Zewditou Ire, reine des rois (negusse negest) d’Éthiopie

Par Sandro CAPO CHICHI

Origines et jeunesse

Zewditu naît le 29 avril 1876 sous le nom d’Askala Maryam à Enewari dans la région du Shewa, en pays amhara au nord de l’Ethiopie. Elle est la fille du Negus du Shewa Haïlé Maryam, qui sera couronné empereur d’Ethiopie sous le nom de Ménélik II, et d’Abitchu qui sera brièvement sa concubine.

Elevée à la cour de son père par son épouse Bafena, elle est mariée dès l’âge de 6 ans à Araïa Sélassié, fils de l’empereur Yohannes IV..

Les raisons de ce mariage sont à chercher dans un événement politique majeur de l’époque. En 1882, le futur Ménélik, alors roi du Shewa, ignore les ordres de l’empereur Yohannes IV, et attaque et défait son voisin roi de Keffa Tekle Haymanot. Furieux, Yohannes réagit en s’appropriant l’autorité sur la région du Wello de Ménélik et en saisissant le butin de guerre obtenu par Ménélik. En contrepartie, il lui accorde le contrôle de Keffa et organise le mariage de son fils, qu’il nomme à la tête du Wello avec Zewditu.

Le mariage ne durera pas longtemps et ne sera pas consommé, Araïa Sélassié perdant la vie dès 1888. Entre-temps, ce dernier avait eu un garçon d’une autre femme.

Zewditu retourne à la cour de Ménélik II où elle se rapproche de la nouvelle épouse de son père, l’impératrice Taytu.

A nouveau mariée, cette fois-ci à Wag Seyyum Wangshul dont elle aura un enfant, elle divorcera quelques mois plus tard en 1891, à l’âge de 15 ans, pour épouser le général Webe Atnaf Seged dont elle divorce également. Les raisons de ce divorce sont obscures : des injures, une accusation d’adultère à l’endroit de Zewditu, ou encore l’insistance de sa belle-mère l’impératrice Taytu sont notamment évoquées.

En 1895, Zewditu perd sa fille de 4 ans qu’elle a eue avec Wag Seyyum Wangshul. L’année suivante, elle accompagne sa belle-mère l’impératrice Taytu à la tête d’une armée lors de la guerre victorieuse des Ethiopiens face à l’Italie.

C’est donc une jeune femme particulièrement aguerrie qui épouse, vers 1900, le Ras (seigneur) Gougsa Wellé, neveu de l’impératrice Taytu. Ce mariage avec ce poète renommé et grand amateur de livres qui sera, à l’occasion, nommé gouverneur de Begemder, semble avoir été plus heureux, bien que l’époux fut accusé par Taytu de maltraitance envers Zewditu.

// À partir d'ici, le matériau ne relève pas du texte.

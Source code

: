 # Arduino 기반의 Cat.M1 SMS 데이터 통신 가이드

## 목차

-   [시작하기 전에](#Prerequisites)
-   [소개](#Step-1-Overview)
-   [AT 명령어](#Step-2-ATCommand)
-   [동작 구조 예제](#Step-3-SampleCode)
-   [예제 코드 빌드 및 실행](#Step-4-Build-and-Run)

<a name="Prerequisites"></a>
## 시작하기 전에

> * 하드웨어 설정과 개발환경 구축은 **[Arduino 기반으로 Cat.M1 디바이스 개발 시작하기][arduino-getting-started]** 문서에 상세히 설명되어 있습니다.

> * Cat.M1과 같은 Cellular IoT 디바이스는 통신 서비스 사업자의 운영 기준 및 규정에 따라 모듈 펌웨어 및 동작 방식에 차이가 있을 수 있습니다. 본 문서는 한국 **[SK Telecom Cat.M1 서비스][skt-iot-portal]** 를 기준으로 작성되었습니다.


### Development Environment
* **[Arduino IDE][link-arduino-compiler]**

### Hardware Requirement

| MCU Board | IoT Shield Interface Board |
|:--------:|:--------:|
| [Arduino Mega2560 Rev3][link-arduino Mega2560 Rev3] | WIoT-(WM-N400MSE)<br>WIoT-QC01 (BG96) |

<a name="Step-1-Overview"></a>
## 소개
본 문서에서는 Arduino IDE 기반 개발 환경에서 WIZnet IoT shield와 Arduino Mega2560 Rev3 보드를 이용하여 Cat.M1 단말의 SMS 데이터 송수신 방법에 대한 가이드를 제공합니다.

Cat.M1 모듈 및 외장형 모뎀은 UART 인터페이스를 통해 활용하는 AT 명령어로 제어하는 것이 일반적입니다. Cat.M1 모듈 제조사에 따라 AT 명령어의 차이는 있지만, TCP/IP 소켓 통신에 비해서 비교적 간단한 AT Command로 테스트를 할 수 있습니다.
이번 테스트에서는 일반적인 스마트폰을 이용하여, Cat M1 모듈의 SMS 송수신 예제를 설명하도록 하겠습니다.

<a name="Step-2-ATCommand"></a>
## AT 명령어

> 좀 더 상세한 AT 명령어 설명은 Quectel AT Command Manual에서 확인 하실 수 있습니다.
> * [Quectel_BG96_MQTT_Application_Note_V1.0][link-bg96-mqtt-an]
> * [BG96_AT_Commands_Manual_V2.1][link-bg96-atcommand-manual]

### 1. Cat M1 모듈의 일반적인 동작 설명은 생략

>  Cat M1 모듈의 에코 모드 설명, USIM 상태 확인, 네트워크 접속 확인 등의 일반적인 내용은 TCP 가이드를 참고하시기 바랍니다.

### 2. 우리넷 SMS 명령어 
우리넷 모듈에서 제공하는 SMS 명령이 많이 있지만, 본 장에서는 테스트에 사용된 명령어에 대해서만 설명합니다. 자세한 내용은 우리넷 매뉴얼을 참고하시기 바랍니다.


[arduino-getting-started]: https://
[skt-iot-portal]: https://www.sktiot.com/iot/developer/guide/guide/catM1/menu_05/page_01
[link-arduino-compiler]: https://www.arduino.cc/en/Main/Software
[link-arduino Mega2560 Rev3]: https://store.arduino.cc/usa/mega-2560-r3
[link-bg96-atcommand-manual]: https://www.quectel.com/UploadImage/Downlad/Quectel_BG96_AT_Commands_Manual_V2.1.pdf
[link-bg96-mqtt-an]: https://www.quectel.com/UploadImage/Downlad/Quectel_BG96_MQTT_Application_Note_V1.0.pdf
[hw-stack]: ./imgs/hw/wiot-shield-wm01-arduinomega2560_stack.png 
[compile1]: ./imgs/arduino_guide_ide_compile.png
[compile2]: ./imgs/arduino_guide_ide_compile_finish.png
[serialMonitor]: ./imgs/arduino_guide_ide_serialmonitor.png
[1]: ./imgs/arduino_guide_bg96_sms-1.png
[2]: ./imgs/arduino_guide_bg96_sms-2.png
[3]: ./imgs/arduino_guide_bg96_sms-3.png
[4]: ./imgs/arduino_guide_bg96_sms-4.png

Retour au chevet de Ménélik

Entre-temps, à la mort de Yohannes, Hayle Maryam avait été couronné, en 1889, sous le nom de Ménélik II. Quelque dix-huit ans plus tard, Zewditu rejoint à nouveau son père qui souffre d’apoplexie. Avec Taytu, elle reste au chevet de l’empereur qui s’éteint en 1913.
Le testament de Ménélik désigne Iyasu, le fils de sa deuxième fille Charawagga, comme son successeur. Mais grâce à une manœuvre de Taytu, Zewditu est associée à Iyasu à la succession de Ménélik. Toutefois, les dignitaires fidèles à Ménélik et à son testament préfèrent Iyasu à Zewditu, qui n’a en outre pas d’héritier. Iyasu est intronisé empereur en décembre 1913 à l’âge de 16 ans. Ses anciens rivaux à l’accession au trône, Zewditu et son époux le Ras Gugsa Wellé, sont envoyés dans un couvent.

Accession au trône et fin

Mais dès 1916, Iyasu s’est rendu impopulaire auprès de la classe dirigeante du pays, notamment pour sa supposée trop grande sympathie à l’égard de l’islam. Il est renversé par un coup d’État qui intronise, en septembre 1916, Zewditu comme Negiste Negest ou « reine des reines » d’Ethiopie. L’armée du père d’Iyasu est défaite lors de la bataille de Segale la même année, confortant la prise de pouvoir de Zewditu.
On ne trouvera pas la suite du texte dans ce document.